Virtual reality has seen enormous progress in the past few years. Given its recent surges in development, it may come as a bit of a surprise to learn that the ideas underpinning what we now call VR were laid way back in the 60s. Not all of the imagined possibilities have come to pass, but we’ve learned plenty about what is (and isn’t) important for a compelling VR experience, and gained insights as to what might happen next.
If virtual reality’s best ideas came from the 60s, what were they, and how did they turn out?
Interaction and Simulation
First, I want to briefly cover two important precursors to what we think of as VR: interaction and simulation. Prior to the 1960s, state of the art examples for both were the Link Trainer and Sensorama.
The Link Trainer was an early kind of flight simulator, and its goal was to deliver realistic instrumentation and force feedback on aircraft flight controls. This allowed a student to safely gain an understanding of different flying conditions, despite not actually experiencing them. The Link Trainer did not simulate any other part of the flying experience, but its success showed how feedback and interactivity — even if artificial and limited in nature — could allow a person to gain a “feel” for forces that were not actually present.
Sensorama was a specialized pod that played short films in stereoscopic 3D while synchronized to fans, odor emitters, a motorized chair, and stereo sound. It was a serious effort at engaging a user’s senses in a way intended to simulate an environment. But being a pre-recorded experience, it was passive in nature, with no interactive elements.

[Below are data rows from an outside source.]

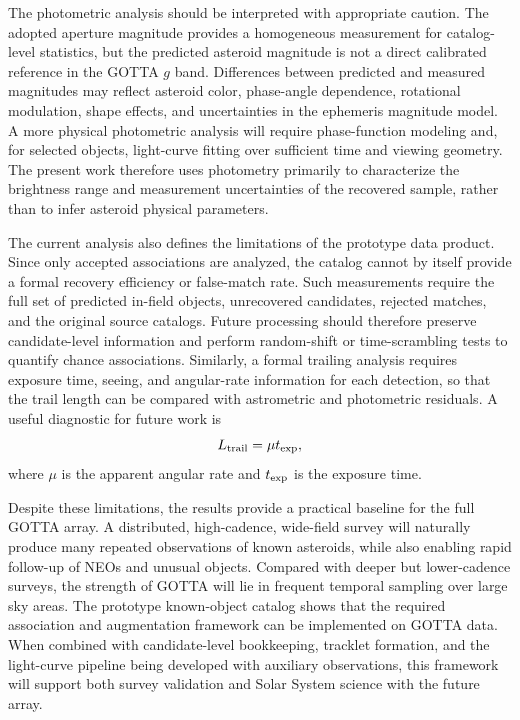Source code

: \documentclass[referee]{raa}
\begin{document}
The photometric analysis should be interpreted with appropriate caution. The adopted aperture magnitude provides a homogeneous measurement for catalog-level statistics, but the predicted asteroid magnitude is not a direct calibrated reference in the GOTTA $g$ band. Differences between predicted and measured magnitudes may reflect asteroid color, phase-angle dependence, rotational modulation, shape effects, and uncertainties in the ephemeris magnitude model. A more physical photometric analysis will require phase-function modeling and, for selected objects, light-curve fitting over sufficient time and viewing geometry. The present work therefore uses photometry primarily to characterize the brightness range and measurement uncertainties of the recovered sample, rather than to infer asteroid physical parameters.

The current analysis also defines the limitations of the prototype data product. Since only accepted associations are analyzed, the catalog cannot by itself provide a formal recovery efficiency or false-match rate. Such measurements require the full set of predicted in-field objects, unrecovered candidates, rejected matches, and the original source catalogs. Future processing should therefore preserve candidate-level information and perform random-shift or time-scrambling tests to quantify chance associations. Similarly, a formal trailing analysis requires exposure time, seeing, and angular-rate information for each detection, so that the trail length can be compared with astrometric and photometric residuals. A useful diagnostic for future work is
\begin{equation}
L_{\rm trail}=\mu t_{\rm exp},
\end{equation}
where $\mu$ is the apparent angular rate and $t_{\rm exp}$ is the exposure time.

Despite these limitations, the results provide a practical baseline for the full GOTTA array. A distributed, high-cadence, wide-field survey will naturally produce many repeated observations of known asteroids, while also enabling rapid follow-up of NEOs and unusual objects. Compared with deeper but lower-cadence surveys, the strength of GOTTA will lie in frequent temporal sampling over large sky areas. The prototype known-object catalog shows that the required association and augmentation framework can be implemented on GOTTA data. When combined with candidate-level bookkeeping, tracklet formation, and the light-curve pipeline being developed with auxiliary observations, this framework will support both survey validation and Solar System science with the future array.
\end{document}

Combining interaction with simulation effectively had to wait until the 60s, when the digital revolution and computers provided the right tools.
The Ultimate Display
In 1965 Ivan Sutherland, a computer scientist, authored an essay entitled The Ultimate Display (PDF) in which he laid out ideas far beyond what was possible with the technology of the time. One might expect The Ultimate Display to be a long document. It is not. It is barely two pages, and most of the first page is musings on burgeoning interactive computer input methods of the 60s.
The second part is where it gets interesting, as Sutherland shares the future he sees for computer-controlled output devices and describes an ideal “kinesthetic display” that served as many senses as possible. Sutherland saw the potential for computers to simulate ideas and output not just visual information, but to produce meaningful sound and touch output as well, all while accepting and incorporating a user’s input in a self-modifying feedback loop. This was forward-thinking stuff; recall that when this document was written, computers weren’t even generating meaningful sounds of any real complexity, let alone visual displays capable of arbitrary content.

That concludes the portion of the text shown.